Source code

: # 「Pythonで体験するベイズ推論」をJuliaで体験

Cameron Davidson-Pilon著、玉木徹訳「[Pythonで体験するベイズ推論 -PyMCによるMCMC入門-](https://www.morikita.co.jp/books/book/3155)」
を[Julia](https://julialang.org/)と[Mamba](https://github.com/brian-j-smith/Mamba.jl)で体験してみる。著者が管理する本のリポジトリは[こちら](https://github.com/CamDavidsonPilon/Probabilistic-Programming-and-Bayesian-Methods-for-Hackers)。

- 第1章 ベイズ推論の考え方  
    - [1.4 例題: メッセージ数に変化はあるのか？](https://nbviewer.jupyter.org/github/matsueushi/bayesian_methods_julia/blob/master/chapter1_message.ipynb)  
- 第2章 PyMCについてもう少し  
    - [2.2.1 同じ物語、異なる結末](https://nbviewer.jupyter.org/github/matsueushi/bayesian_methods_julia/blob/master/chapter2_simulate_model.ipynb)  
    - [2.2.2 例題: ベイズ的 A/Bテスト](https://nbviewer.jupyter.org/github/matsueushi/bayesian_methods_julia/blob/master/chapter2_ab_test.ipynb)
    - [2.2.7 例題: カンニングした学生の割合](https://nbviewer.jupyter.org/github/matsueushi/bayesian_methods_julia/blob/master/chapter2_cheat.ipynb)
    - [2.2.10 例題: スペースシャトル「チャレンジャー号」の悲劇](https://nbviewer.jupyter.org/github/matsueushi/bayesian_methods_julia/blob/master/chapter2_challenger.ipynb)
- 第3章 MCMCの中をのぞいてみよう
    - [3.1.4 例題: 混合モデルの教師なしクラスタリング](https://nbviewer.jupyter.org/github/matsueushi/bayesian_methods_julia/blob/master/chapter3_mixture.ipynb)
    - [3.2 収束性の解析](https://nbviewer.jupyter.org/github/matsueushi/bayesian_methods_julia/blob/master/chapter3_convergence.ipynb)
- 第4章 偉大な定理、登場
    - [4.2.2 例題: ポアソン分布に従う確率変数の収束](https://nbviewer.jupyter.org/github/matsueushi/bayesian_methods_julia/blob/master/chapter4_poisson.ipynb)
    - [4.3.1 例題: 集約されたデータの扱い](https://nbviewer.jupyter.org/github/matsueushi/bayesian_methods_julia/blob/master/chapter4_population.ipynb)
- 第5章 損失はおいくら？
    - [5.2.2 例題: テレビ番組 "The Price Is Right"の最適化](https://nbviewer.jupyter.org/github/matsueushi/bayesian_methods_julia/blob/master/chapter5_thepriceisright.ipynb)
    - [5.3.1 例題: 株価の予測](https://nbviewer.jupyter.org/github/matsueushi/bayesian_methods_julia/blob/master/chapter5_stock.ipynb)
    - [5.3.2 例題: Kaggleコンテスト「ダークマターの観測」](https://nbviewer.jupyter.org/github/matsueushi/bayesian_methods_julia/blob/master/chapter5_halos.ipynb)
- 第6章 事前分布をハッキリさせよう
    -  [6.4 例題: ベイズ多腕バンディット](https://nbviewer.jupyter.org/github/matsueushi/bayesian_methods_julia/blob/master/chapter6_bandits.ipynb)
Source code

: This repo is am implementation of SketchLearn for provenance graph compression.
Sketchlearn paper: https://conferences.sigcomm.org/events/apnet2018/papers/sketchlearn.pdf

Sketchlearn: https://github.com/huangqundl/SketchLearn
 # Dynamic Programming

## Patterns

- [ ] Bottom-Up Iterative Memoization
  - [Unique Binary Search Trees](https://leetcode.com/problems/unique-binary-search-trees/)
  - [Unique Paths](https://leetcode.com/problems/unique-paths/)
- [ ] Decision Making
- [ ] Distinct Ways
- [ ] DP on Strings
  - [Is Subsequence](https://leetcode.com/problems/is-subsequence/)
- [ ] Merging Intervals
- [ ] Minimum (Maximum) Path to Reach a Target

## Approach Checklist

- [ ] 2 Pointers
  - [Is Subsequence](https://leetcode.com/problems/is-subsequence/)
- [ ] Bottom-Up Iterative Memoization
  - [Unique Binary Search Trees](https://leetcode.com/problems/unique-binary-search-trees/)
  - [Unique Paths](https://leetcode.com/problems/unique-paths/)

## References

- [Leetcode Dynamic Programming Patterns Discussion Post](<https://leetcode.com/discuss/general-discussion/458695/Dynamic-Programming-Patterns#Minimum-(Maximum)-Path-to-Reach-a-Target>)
|---|
The answer must reproduce all of the entries exactly.

SOLUTION TO THIS EXERCISE
Source code

: # 「Pythonで体験するベイズ推論」をJuliaで体験

Cameron Davidson-Pilon著、玉木徹訳「[Pythonで体験するベイズ推論 -PyMCによるMCMC入門-](https://www.morikita.co.jp/books/book/3155)」
を[Julia](https://julialang.org/)と[Mamba](https://github.com/brian-j-smith/Mamba.jl)で体験してみる。著者が管理する本のリポジトリは[こちら](https://github.com/CamDavidsonPilon/Probabilistic-Programming-and-Bayesian-Methods-for-Hackers)。

- 第1章 ベイズ推論の考え方  
    - [1.4 例題: メッセージ数に変化はあるのか？](https://nbviewer.jupyter.org/github/matsueushi/bayesian_methods_julia/blob/master/chapter1_message.ipynb)  
- 第2章 PyMCについてもう少し  
    - [2.2.1 同じ物語、異なる結末](https://nbviewer.jupyter.org/github/matsueushi/bayesian_methods_julia/blob/master/chapter2_simulate_model.ipynb)  
    - [2.2.2 例題: ベイズ的 A/Bテスト](https://nbviewer.jupyter.org/github/matsueushi/bayesian_methods_julia/blob/master/chapter2_ab_test.ipynb)
    - [2.2.7 例題: カンニングした学生の割合](https://nbviewer.jupyter.org/github/matsueushi/bayesian_methods_julia/blob/master/chapter2_cheat.ipynb)
    - [2.2.10 例題: スペースシャトル「チャレンジャー号」の悲劇](https://nbviewer.jupyter.org/github/matsueushi/bayesian_methods_julia/blob/master/chapter2_challenger.ipynb)
- 第3章 MCMCの中をのぞいてみよう
    - [3.1.4 例題: 混合モデルの教師なしクラスタリング](https://nbviewer.jupyter.org/github/matsueushi/bayesian_methods_julia/blob/master/chapter3_mixture.ipynb)
    - [3.2 収束性の解析](https://nbviewer.jupyter.org/github/matsueushi/bayesian_methods_julia/blob/master/chapter3_convergence.ipynb)
- 第4章 偉大な定理、登場
    - [4.2.2 例題: ポアソン分布に従う確率変数の収束](https://nbviewer.jupyter.org/github/matsueushi/bayesian_methods_julia/blob/master/chapter4_poisson.ipynb)
    - [4.3.1 例題: 集約されたデータの扱い](https://nbviewer.jupyter.org/github/matsueushi/bayesian_methods_julia/blob/master/chapter4_population.ipynb)
- 第5章 損失はおいくら？
    - [5.2.2 例題: テレビ番組 "The Price Is Right"の最適化](https://nbviewer.jupyter.org/github/matsueushi/bayesian_methods_julia/blob/master/chapter5_thepriceisright.ipynb)
    - [5.3.1 例題: 株価の予測](https://nbviewer.jupyter.org/github/matsueushi/bayesian_methods_julia/blob/master/chapter5_stock.ipynb)
    - [5.3.2 例題: Kaggleコンテスト「ダークマターの観測」](https://nbviewer.jupyter.org/github/matsueushi/bayesian_methods_julia/blob/master/chapter5_halos.ipynb)
- 第6章 事前分布をハッキリさせよう
    -  [6.4 例題: ベイズ多腕バンディット](https://nbviewer.jupyter.org/github/matsueushi/bayesian_methods_julia/blob/master/chapter6_bandits.ipynb)
Source code

: This repo is am implementation of SketchLearn for provenance graph compression.
Sketchlearn paper: https://conferences.sigcomm.org/events/apnet2018/papers/sketchlearn.pdf

Sketchlearn: https://github.com/huangqundl/SketchLearn
 # Dynamic Programming

## Patterns

- [ ] Bottom-Up Iterative Memoization
  - [Unique Binary Search Trees](https://leetcode.com/problems/unique-binary-search-trees/)
  - [Unique Paths](https://leetcode.com/problems/unique-paths/)
- [ ] Decision Making
- [ ] Distinct Ways
- [ ] DP on Strings
  - [Is Subsequence](https://leetcode.com/problems/is-subsequence/)
- [ ] Merging Intervals
- [ ] Minimum (Maximum) Path to Reach a Target

## Approach Checklist

- [ ] 2 Pointers
  - [Is Subsequence](https://leetcode.com/problems/is-subsequence/)
- [ ] Bottom-Up Iterative Memoization
  - [Unique Binary Search Trees](https://leetcode.com/problems/unique-binary-search-trees/)
  - [Unique Paths](https://leetcode.com/problems/unique-paths/)

## References

- [Leetcode Dynamic Programming Patterns Discussion Post](<https://leetcode.com/discuss/general-discussion/458695/Dynamic-Programming-Patterns#Minimum-(Maximum)-Path-to-Reach-a-Target>)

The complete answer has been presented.